Paraw Regatta Festival or Iloilo Paraw Regatta Festival is an annual festival held in February in the Villa de Arevalo district, Iloilo City, Philippines. Its main event is a sailboat race in Iloilo Strait that features the Paraw, a Visayan double outrigger sail boat. It is the oldest traditional craft event in Asia and the largest sailing event in the Philippines. It is one of Iloilo City’s tourism events along with the Dinagyang Festival, Kasadyahan Festival, Chinese New Year festival and La Candelaria Fiesta. The Iloilo Paraw Regatta began as a half-day sailboat race but is now a multi-day, multi-event festival.
The Paraw race course is a 30 kilometres  long, running up the coast of Panay and then down the coast of Guimaras, before returning to the finish at Villa Beach. Participating paraws are categorized based on the waterline length of the boat and further classified according to their sails as “unpainted” or “painted”. The sails are painted with colorful designs.

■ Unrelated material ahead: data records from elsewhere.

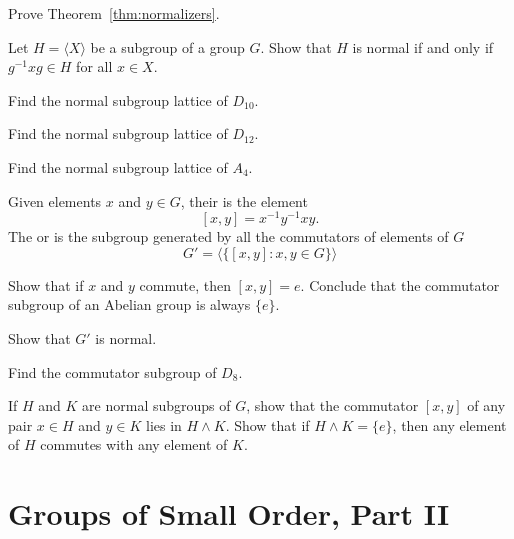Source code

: \begin{exercises}
  \item Prove Theorem~\ref{thm:normalizers}.
  
  \item Let $H = \langle X \rangle$ be a subgroup of a group $G$. 
    Show that $H$ is normal if and only if $g^{-1}xg \in H$ for all $x
    \in X$.
  
  \item Find the normal subgroup lattice of $D_{10}$.

  \item Find the normal subgroup lattice of $D_{12}$.
  
  \item Find the normal subgroup lattice of $A_{4}$.
  
  \item\label{ex:commutatorsubgroup} Given elements $x$ and $y \in G$,
    their  is the element
    \[
      [x,y] = x^{-1}y^{-1}xy.
    \]
    The  or  is the subgroup generated by all 
    the commutators of elements of $G$
    \[
      G' = \langle \{ [x,y] : x, y \in G\} \rangle
    \]
    
    \begin{theoremenum}
      \item Show that if $x$ and $y$ commute, then $[x,y] = e$.  
        Conclude that the commutator subgroup of an Abelian group is 
        always $\{e\}$.
      
      \item Show that $G'$ is normal.
      
      \item Find the commutator subgroup of $D_{8}$.
      
      \item If $H$ and $K$ are normal subgroups of $G$, show that the 
        commutator $[x,y]$ of any pair $x \in H$ and $y \in K$ lies 
        in $H \wedge K$.  Show that if $H \wedge K = \{e\}$, then any 
        element of $H$ commutes with any element of $K$.

    \end{theoremenum}
\end{exercises}

\section{Groups of Small Order, Part II}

The first race started in 1973 with the mission to preserve the historic value of the paraws. It is held every 3rd weekend of February at Tatoy’s Manokan, Sto. Nino Sur, Villa, Iloilo City. Today, the event has grown from being a boat race to a festival with various interesting activities.

The Ilonggos take great pride in the celebration of a long and illustrious history, and, as such, so do the sailors and master craftsmen that continue the preservation of the old ways since the creation of this province, and its Hiligaynon birthright.

Dinagyang Festival

Dinagyang began after Rev. Fr. Ambrosio Galindez, the first Filipino Rector of the Agustinian Community and Parish Priest of the San Jose Parish introduced the devotion to Santo Niño in November 1967 after observing the Ati-Atihan Festival in the province of Aklan. On 1968, a replica of the original image of the Santo Niño de Cebu was brought to Iloilo by Fr. Sulpicio Enderez of Cebu as a gift to the Parish of San Jose. The faithful, led by members of Confradia del Santo Niño de Cebu, Iloilo Chapter, worked to give the image a fitting reception starting at the Iloilo Airport and parading down the streets of Iloilo.

In the beginning, the observance of the feast was confined to the parish. The Confradia patterned the celebration on the Ati-atihan of Ibajay, Aklan, where natives dance in the streets, their bodies covered with soot and ashes, to simulate the Atis dancing to celebrate the sale of Panay. It was these tribal groups who were the prototype of the present festival.

In 1977, the Marcos government ordered the various regions of the Philippines to come up with festivals or celebrations that could boost tourism and development. The City of Iloilo readily identified the Iloilo Ati-atihan as its project. At the same time the local parish could no longer handle the growing challenges of the festival. 
Dinagyang was voted as the best Tourism Event for 2006, 2007 and 2008 by the Association of Tourism Officers in the Philippines. It is the not the only one festivals in the world to get the support of the United Nations for the promotion of the Millennium Development Goals, and cited by the Asian Development Bank as Best Practice on government, private sector & NGO cooperatives.